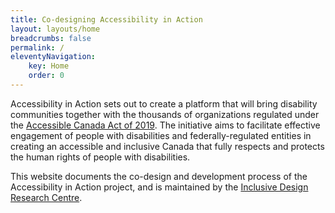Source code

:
 ```yaml
---
title: Co-designing Accessibility in Action
layout: layouts/home
breadcrumbs: false
permalink: /
eleventyNavigation:
    key: Home
    order: 0
---
```

Accessibility in Action sets out to create a platform that will bring disability communities together with the
thousands of organizations regulated under the [Accessible Canada Act of
2019](https://www.canada.ca/en/employment-social-development/programs/accessible-canada.html). The initiative aims to
facilitate effective engagement of people with disabilities and federally-regulated entities in creating an accessible
and inclusive Canada that fully respects and protects the human rights of people with disabilities.

This website documents the co-design and development process of the Accessibility in Action project, and is maintained
by the [Inclusive Design Research Centre](https://idrc.ocadu.ca/).
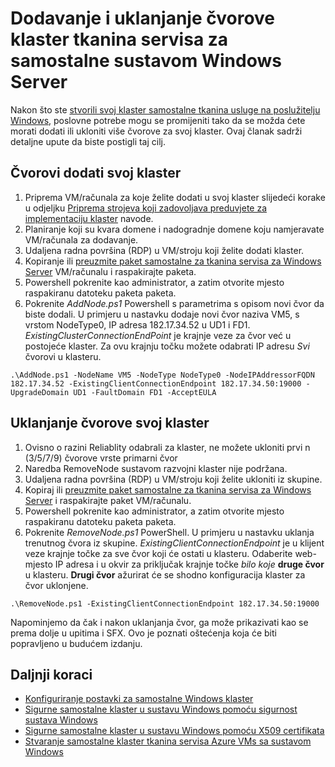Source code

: <properties
   pageTitle="Dodavanje i uklanjanje čvorove klaster za servis tkanina samostalne | Microsoft Azure"
   description="Saznajte kako dodati ili ukloniti čvorove klaster tkanina servisa Azure na fizičke ili virtualnog računala sa sustavom Windows Server koja može biti lokalnog ili u bilo kojem oblaka."
   services="service-fabric"
   documentationCenter=".net"
   authors="dsk-2015"
   manager="timlt"
   editor=""/>

<tags
   ms.service="service-fabric"
   ms.devlang="dotnet"
   ms.topic="article"
   ms.tgt_pltfrm="NA"
   ms.workload="NA"
   ms.date="09/20/2016"
   ms.author="dkshir;chackdan"/>


# <a name="add-or-remove-nodes-to-a-standalone-service-fabric-cluster-running-on-windows-server"></a>Dodavanje i uklanjanje čvorove klaster tkanina servisa za samostalne sustavom Windows Server

Nakon što ste [stvorili svoj klaster samostalne tkanina usluge na poslužitelju Windows](service-fabric-cluster-creation-for-windows-server.md), poslovne potrebe mogu se promijeniti tako da se možda ćete morati dodati ili ukloniti više čvorove za svoj klaster. Ovaj članak sadrži detaljne upute da biste postigli taj cilj.


## <a name="add-nodes-to-your-cluster"></a>Čvorovi dodati svoj klaster

1. Priprema VM/računala za koje želite dodati u svoj klaster slijedeći korake u odjeljku [Priprema strojeva koji zadovoljava preduvjete za implementaciju klaster](service-fabric-cluster-creation-for-windows-server.md#preparemachines) navode.
2. Planiranje koji su kvara domene i nadogradnje domene koju namjeravate VM/računala za dodavanje.
3. Udaljena radna površina (RDP) u VM/stroju koji želite dodati klaster.
4. Kopiranje ili [preuzmite paket samostalne za tkanina servisa za Windows Server](http://go.microsoft.com/fwlink/?LinkId=730690) VM/računalu i raspakirajte paketa.
5. Powershell pokrenite kao administrator, a zatim otvorite mjesto raspakiranu datoteku paketa paketa.
6. Pokrenite *AddNode.ps1* Powershell s parametrima s opisom novi čvor da biste dodali. U primjeru u nastavku dodaje novi čvor naziva VM5, s vrstom NodeType0, IP adresa 182.17.34.52 u UD1 i FD1. *ExistingClusterConnectionEndPoint* je krajnje veze za čvor već u postojeće klaster. Za ovu krajnju točku možete odabrati IP adresu *Svi* čvorovi u klasteru.

```
.\AddNode.ps1 -NodeName VM5 -NodeType NodeType0 -NodeIPAddressorFQDN 182.17.34.52 -ExistingClientConnectionEndpoint 182.17.34.50:19000 -UpgradeDomain UD1 -FaultDomain FD1 -AcceptEULA

```

## <a name="remove-nodes-from-your-cluster"></a>Uklanjanje čvorove svoj klaster

1. Ovisno o razini Reliablity odabrali za klaster, ne možete ukloniti prvi n (3/5/7/9) čvorove vrste primarni čvor
2. Naredba RemoveNode sustavom razvojni klaster nije podržana.
2. Udaljena radna površina (RDP) u VM/stroju koji želite ukloniti iz skupine.
2. Kopiraj ili [preuzmite paket samostalne za tkanina servisa za Windows Server](http://go.microsoft.com/fwlink/?LinkId=730690) i raspakirajte paket VM/računalu.
3. Powershell pokrenite kao administrator, a zatim otvorite mjesto raspakiranu datoteku paketa paketa.
4. Pokrenite *RemoveNode.ps1* PowerShell. U primjeru u nastavku uklanja trenutnog čvora iz skupine. *ExistingClientConnectionEndpoint* je u klijent veze krajnje točke za sve čvor koji će ostati u klasteru. Odaberite web-mjesto IP adresa i u okvir za priključak krajnje točke *bilo koje* **druge čvor** u klasteru. **Drugi čvor** ažurirat će se shodno konfiguracija klaster za čvor uklonjene. 

```
.\RemoveNode.ps1 -ExistingClientConnectionEndpoint 182.17.34.50:19000
```

Napominjemo da čak i nakon uklanjanja čvor, ga može prikazivati kao se prema dolje u upitima i SFX. Ovo je poznati oštećenja koja će biti popravljeno u budućem izdanju. 


## <a name="next-steps"></a>Daljnji koraci
- [Konfiguriranje postavki za samostalne Windows klaster](service-fabric-cluster-manifest.md)
- [Sigurne samostalne klaster u sustavu Windows pomoću sigurnost sustava Windows](service-fabric-windows-cluster-windows-security.md)
- [Sigurne samostalne klaster u sustavu Windows pomoću X509 certifikata](service-fabric-windows-cluster-x509-security.md)
- [Stvaranje samostalne klaster tkanina servisa Azure VMs sa sustavom Windows](service-fabric-cluster-creation-with-windows-azure-vms.md)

▬▬▬▬▬▬

Once the pictures are set aside, transcribe the remaining lines above exactly.

| RESPONSE |
Source code

:
 ```yaml
---
title: Co-designing Accessibility in Action
layout: layouts/home
breadcrumbs: false
permalink: /
eleventyNavigation:
    key: Home
    order: 0
---
```

Accessibility in Action sets out to create a platform that will bring disability communities together with the
thousands of organizations regulated under the [Accessible Canada Act of
2019](https://www.canada.ca/en/employment-social-development/programs/accessible-canada.html). The initiative aims to
facilitate effective engagement of people with disabilities and federally-regulated entities in creating an accessible
and inclusive Canada that fully respects and protects the human rights of people with disabilities.

This website documents the co-design and development process of the Accessibility in Action project, and is maintained
by the [Inclusive Design Research Centre](https://idrc.ocadu.ca/).
Source code

: <properties
   pageTitle="Dodavanje i uklanjanje čvorove klaster za servis tkanina samostalne | Microsoft Azure"
   description="Saznajte kako dodati ili ukloniti čvorove klaster tkanina servisa Azure na fizičke ili virtualnog računala sa sustavom Windows Server koja može biti lokalnog ili u bilo kojem oblaka."
   services="service-fabric"
   documentationCenter=".net"
   authors="dsk-2015"
   manager="timlt"
   editor=""/>

<tags
   ms.service="service-fabric"
   ms.devlang="dotnet"
   ms.topic="article"
   ms.tgt_pltfrm="NA"
   ms.workload="NA"
   ms.date="09/20/2016"
   ms.author="dkshir;chackdan"/>


# <a name="add-or-remove-nodes-to-a-standalone-service-fabric-cluster-running-on-windows-server"></a>Dodavanje i uklanjanje čvorove klaster tkanina servisa za samostalne sustavom Windows Server

Nakon što ste [stvorili svoj klaster samostalne tkanina usluge na poslužitelju Windows](service-fabric-cluster-creation-for-windows-server.md), poslovne potrebe mogu se promijeniti tako da se možda ćete morati dodati ili ukloniti više čvorove za svoj klaster. Ovaj članak sadrži detaljne upute da biste postigli taj cilj.


## <a name="add-nodes-to-your-cluster"></a>Čvorovi dodati svoj klaster

1. Priprema VM/računala za koje želite dodati u svoj klaster slijedeći korake u odjeljku [Priprema strojeva koji zadovoljava preduvjete za implementaciju klaster](service-fabric-cluster-creation-for-windows-server.md#preparemachines) navode.
2. Planiranje koji su kvara domene i nadogradnje domene koju namjeravate VM/računala za dodavanje.
3. Udaljena radna površina (RDP) u VM/stroju koji želite dodati klaster.
4. Kopiranje ili [preuzmite paket samostalne za tkanina servisa za Windows Server](http://go.microsoft.com/fwlink/?LinkId=730690) VM/računalu i raspakirajte paketa.
5. Powershell pokrenite kao administrator, a zatim otvorite mjesto raspakiranu datoteku paketa paketa.
6. Pokrenite *AddNode.ps1* Powershell s parametrima s opisom novi čvor da biste dodali. U primjeru u nastavku dodaje novi čvor naziva VM5, s vrstom NodeType0, IP adresa 182.17.34.52 u UD1 i FD1. *ExistingClusterConnectionEndPoint* je krajnje veze za čvor već u postojeće klaster. Za ovu krajnju točku možete odabrati IP adresu *Svi* čvorovi u klasteru.

```
.\AddNode.ps1 -NodeName VM5 -NodeType NodeType0 -NodeIPAddressorFQDN 182.17.34.52 -ExistingClientConnectionEndpoint 182.17.34.50:19000 -UpgradeDomain UD1 -FaultDomain FD1 -AcceptEULA

```

## <a name="remove-nodes-from-your-cluster"></a>Uklanjanje čvorove svoj klaster

1. Ovisno o razini Reliablity odabrali za klaster, ne možete ukloniti prvi n (3/5/7/9) čvorove vrste primarni čvor
2. Naredba RemoveNode sustavom razvojni klaster nije podržana.
2. Udaljena radna površina (RDP) u VM/stroju koji želite ukloniti iz skupine.
2. Kopiraj ili [preuzmite paket samostalne za tkanina servisa za Windows Server](http://go.microsoft.com/fwlink/?LinkId=730690) i raspakirajte paket VM/računalu.
3. Powershell pokrenite kao administrator, a zatim otvorite mjesto raspakiranu datoteku paketa paketa.
4. Pokrenite *RemoveNode.ps1* PowerShell. U primjeru u nastavku uklanja trenutnog čvora iz skupine. *ExistingClientConnectionEndpoint* je u klijent veze krajnje točke za sve čvor koji će ostati u klasteru. Odaberite web-mjesto IP adresa i u okvir za priključak krajnje točke *bilo koje* **druge čvor** u klasteru. **Drugi čvor** ažurirat će se shodno konfiguracija klaster za čvor uklonjene. 

```
.\RemoveNode.ps1 -ExistingClientConnectionEndpoint 182.17.34.50:19000
```

Napominjemo da čak i nakon uklanjanja čvor, ga može prikazivati kao se prema dolje u upitima i SFX. Ovo je poznati oštećenja koja će biti popravljeno u budućem izdanju. 


## <a name="next-steps"></a>Daljnji koraci
- [Konfiguriranje postavki za samostalne Windows klaster](service-fabric-cluster-manifest.md)
- [Sigurne samostalne klaster u sustavu Windows pomoću sigurnost sustava Windows](service-fabric-windows-cluster-windows-security.md)
- [Sigurne samostalne klaster u sustavu Windows pomoću X509 certifikata](service-fabric-windows-cluster-x509-security.md)
- [Stvaranje samostalne klaster tkanina servisa Azure VMs sa sustavom Windows](service-fabric-cluster-creation-with-windows-azure-vms.md)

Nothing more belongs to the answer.